The White House has indicated that the termination of the de minimis exemption is a crucial step in closing a gap that has allowed shippers to evade tariffs and potentially introduce dangerous synthetic opioids into the U.S. market. By ending this exemption, the administration hopes to reduce the influx of low-cost goods that could undermine domestic markets and contribute to public health crises.
According to White House trade adviser Peter Navarro, the suspension of the de minimis privilege is expected to save thousands of American lives by limiting the flow of narcotics and other prohibited items.
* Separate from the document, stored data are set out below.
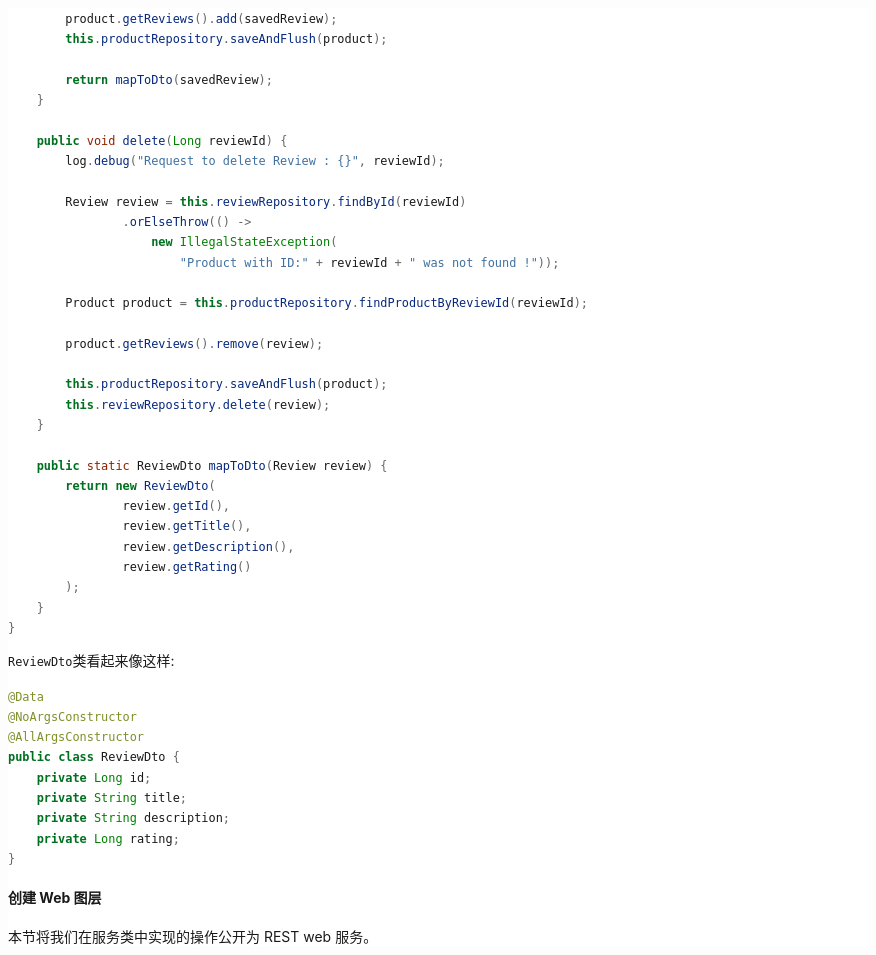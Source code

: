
 ```java
        product.getReviews().add(savedReview);
        this.productRepository.saveAndFlush(product);

        return mapToDto(savedReview);
    }

    public void delete(Long reviewId) {
        log.debug("Request to delete Review : {}", reviewId);

        Review review = this.reviewRepository.findById(reviewId)
                .orElseThrow(() ->
                    new IllegalStateException(
                        "Product with ID:" + reviewId + " was not found !"));

        Product product = this.productRepository.findProductByReviewId(reviewId);

        product.getReviews().remove(review);

        this.productRepository.saveAndFlush(product);
        this.reviewRepository.delete(review);
    }

    public static ReviewDto mapToDto(Review review) {
        return new ReviewDto(
                review.getId(),
                review.getTitle(),
                review.getDescription(),
                review.getRating()
        );
    }
}

```

`ReviewDto`类看起来像这样:

```java
@Data
@NoArgsConstructor
@AllArgsConstructor
public class ReviewDto {
    private Long id;
    private String title;
    private String description;
    private Long rating;
}

```

#### 创建 Web 图层

本节将我们在服务类中实现的操作公开为 REST web 服务。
Additionally, the new policy is projected to generate up to $10 billion annually in tariff revenues for the U.S. Treasury, a significant boost for the national economy.
Despite the immediate end of the de minimis exemption, there will be a transition period lasting six months. During this time, postal service shippers will have the option to pay a flat duty ranging from $80 to $200 per package, based on the country of origin. This transition aims to mitigate the impact on shippers and allow time for compliance with the new regulations.
The suspension of the de minimis exemption particularly affects e-commerce retailers that have taken advantage of this loophole to offer low-cost goods to U.S. consumers. Notably, companies like Shein and Temu, which specialize in ultra low-cost apparel and other goods, have been significantly impacted. Following the initial suspension of the exemption for imports from China and Hong Kong in May, these retailers were forced to adapt their business models.
In response to the changing landscape, Temu has halted shipments of Chinese goods to American customers and is now focusing on selling products sourced from its U.S. warehouses. This shift reflects the broader challenges faced by retailers as they navigate the new tariff landscape.
The de minimis provision was originally added to the Tariff Act of 1930 to streamline trade by removing the administrative burden associated with collecting modest import duties on low-cost items. However, over the past decade, the volume of low-value parcels entering the U.S. has skyrocketed, with shipments rising from 134 million per year in 2015 to nearly 1.4 billion by 2025. This exponential growth has led to Customs and Border Patrol processing over 4 million de minimis shipments daily, prompting the need for regulatory reform.
As the United States implements these new tariff regulations, it marks a significant shift in how low-value imports are managed, reflecting broader concerns about trade practices and public safety. The end of the de minimis exemption is a pivotal moment in U.S. trade policy, aiming to balance economic interests with the need for consumer protection and public health.